Saat ini, bahasa memiliki peran yang semakin kuat dalam menyelesaikan kasus-kasus hukum, salah satunya ditandai dengan perkembangan linguistik forensik. Linguistik forensik adalah lintas disiplin antara bahasa, kejahatan, dan hukum yang melibatkan aparat penegak hukum, urusan pengadilan, undang-undang, sengketa pengadilan, dan sebagainya. Dengan linguistik forensik, kasus hukum yang disebabkan oleh bahasa dapat ditangani dengan lebih mudah.
Adanya keterbukaan dan kebebasan informasi melalui media sosial, di satu sisi menimbulkan masalah ketika banyak orang yang belum memahami bahwa ada etika dalam menggunakan bahasa. Namun, di sisi lain, hal ini mendorong kolaborasi antara ahli hukum dan ahli bahasa untuk menyelesaikan kasus pidana dan perdata terkait bahasa.
Sebagai sistem semiotik sosial, bahasa adalah tanda yang dibagikan secara sosial. Mode bahasa dapat diucapkan (suara bahasa) atau ditulis (ejaan dan tanda baca). Dalam menyampaikan tanda, bahasa dapat dikombinasikan dengan mode isyarat lainnya, misalnya visual (gambar dan video). Mode ini dapat disatukan untuk menyampaikan makna. Kombinasi mode (multimodalitas) ini dapat digunakan sebagai data dalam analisis linguistik forensik (teks forensik). Teks ini memiliki implikasi untuk konteks hukum dan pidana.

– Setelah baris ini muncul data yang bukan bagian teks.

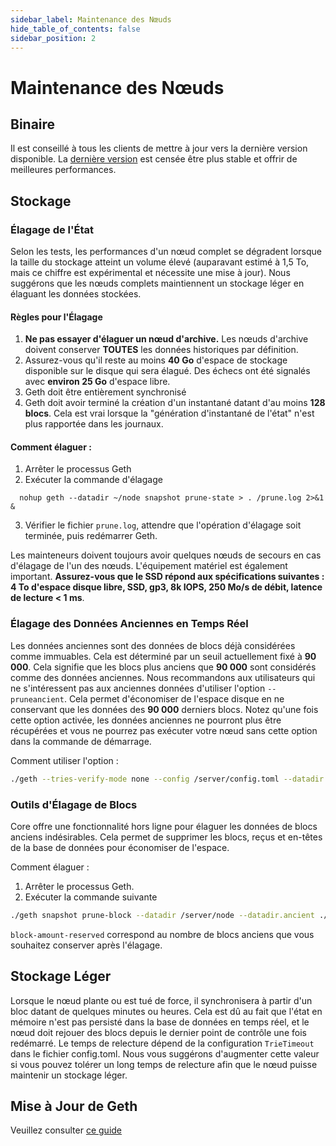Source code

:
 ```yaml
---
sidebar_label: Maintenance des Nœuds
hide_table_of_contents: false
sidebar_position: 2
---
```


# Maintenance des Nœuds

## Binaire

Il est conseillé à tous les clients de mettre à jour vers la dernière version disponible. La [dernière version](https://github.com/coredao-org/core-chain/releases/latest) est censée être plus stable et offrir de meilleures performances.

## Stockage

### Élagage de l'État

Selon les tests, les performances d'un nœud complet se dégradent lorsque la taille du stockage atteint un volume élevé (auparavant estimé à 1,5 To, mais ce chiffre est expérimental et nécessite une mise à jour). Nous suggérons que les nœuds complets maintiennent un stockage léger en élaguant les données stockées.

#### Règles pour l'Élagage

1. **Ne pas essayer d'élaguer un nœud d'archive.** Les nœuds d'archive doivent conserver **TOUTES** les données historiques par définition.
2. Assurez-vous qu'il reste au moins **40 Go** d'espace de stockage disponible sur le disque qui sera élagué. Des échecs ont été signalés avec **environ 25 Go** d'espace libre.
3. Geth doit être entièrement synchronisé
4. Geth doit avoir terminé la création d'un instantané datant d'au moins **128 blocs**. Cela est vrai lorsque la "génération d'instantané de l'état" n'est plus rapportée dans les journaux.

#### Comment élaguer :

1. Arrêter le processus Geth
2. Exécuter la commande d'élagage

`	nohup geth --datadir ~/node snapshot prune-state > . /prune.log 2>&1 & `

3. Vérifier le fichier `prune.log`, attendre que l'opération d'élagage soit terminée, puis redémarrer Geth.

Les mainteneurs doivent toujours avoir quelques nœuds de secours en cas d'élagage de l'un des nœuds. L'équipement matériel est également important. **Assurez-vous que le SSD répond aux spécifications suivantes : 4 To d'espace disque libre, SSD, gp3, 8k IOPS, 250 Mo/s de débit, latence de lecture < 1 ms**.

### Élagage des Données Anciennes en Temps Réel

Les données anciennes sont des données de blocs déjà considérées comme immuables. Cela est déterminé par un seuil actuellement fixé à **90 000**. Cela signifie que les blocs plus anciens que **90 000** sont considérés comme des données anciennes. Nous recommandons aux utilisateurs qui ne s'intéressent pas aux anciennes données d'utiliser l'option `--pruneancient`. Cela permet d'économiser de l'espace disque en ne conservant que les données des **90 000** derniers blocs.  Notez qu'une fois cette option activée, les données anciennes ne pourront plus être récupérées et vous ne pourrez pas exécuter votre nœud sans cette option dans la commande de démarrage.

Comment utiliser l'option :

```bash
./geth --tries-verify-mode none --config /server/config.toml --datadir /server/node --cache 8000 --rpc.allow-unprotected-txs --txlookuplimit 0 --pruneancient=true --syncmode=full
```

### Outils d'Élagage de Blocs

Core offre une fonctionnalité hors ligne pour élaguer les données de blocs anciens indésirables. Cela permet de supprimer les blocs, reçus et en-têtes de la base de données pour économiser de l'espace.

Comment élaguer :

1. Arrêter le processus Geth.
2. Exécuter la commande suivante

```bash
./geth snapshot prune-block --datadir /server/node --datadir.ancient ./chaindata/ancient --block-amount-reserved 1024
```

`block-amount-reserved` correspond au nombre de blocs anciens que vous souhaitez conserver après l'élagage.

## Stockage Léger

Lorsque le nœud plante ou est tué de force, il synchronisera à partir d'un bloc datant de quelques minutes ou heures. Cela est dû au fait que l'état en mémoire n'est pas persisté dans la base de données en temps réel, et le nœud doit rejouer des blocs depuis le dernier point de contrôle une fois redémarré. Le temps de relecture dépend de la configuration `TrieTimeout` dans le fichier config.toml.  Nous vous suggérons d'augmenter cette valeur si vous pouvez tolérer un long temps de relecture afin que le nœud puisse maintenir un stockage léger.

## Mise à Jour de Geth

Veuillez consulter [ce guide](../../../../../../i18n/fr/docusaurus-plugin-content-docs/current/Node/maintenance/network-upgrade.md)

Dalam mempelajari teks forensik, konteks di mana teks muncul juga harus dipertimbangkan. Konteks berkaitan dengan semua situasi dan hal-hal yang berada di luar teks dan mempengaruhi penggunaan bahasa, misalnya lingkungan linguistik, fisik, atau mental yang dirujuk oleh pengguna. Sebagai ilustrasi, ada postingan di media sosial tentang menghina seseorang atau institusi. Postingan tersebut berupa visual, audio, dan tulisan. Dengan demikian, ketiga modus tersebut harus dipelajari, apakah ada unsur kejahatan di dalamnya jika mengacu pada Undang-Undang Informasi dan Transaksi Elektronik (UU ITE) atau pembaruan Kitab Undang-Undang Hukum Pidana (KUHP) yang ditetapkan pemerintah.
Menurut Wakil Dekan Bidang Pendidikan, Penelitian dan Kemahasiswaan, Fakultas Ilmu Budaya Universitas Indonesia (FIB UI), Dr. Untung Yuwono, ketika seorang ahli bahasa diminta menerjemahkan bukti-bukti dalam suatu kasus, ia harus menunjukkan penguasaannya agar hasilnya dapat dibenarkan. “Linguistik forensik adalah cabang linguistik yang mengkaji akar masalah yang berkaitan dengan hukum. Ketika kita menerjemahkan bukti, apalagi penerjemah tersumpah, itu berarti kita harus bisa menunjukkan penguasaan karena jika kita melakukan kesalahan, tentu akan menjadi masalah dalam hukum,” ujar Dr. Untung.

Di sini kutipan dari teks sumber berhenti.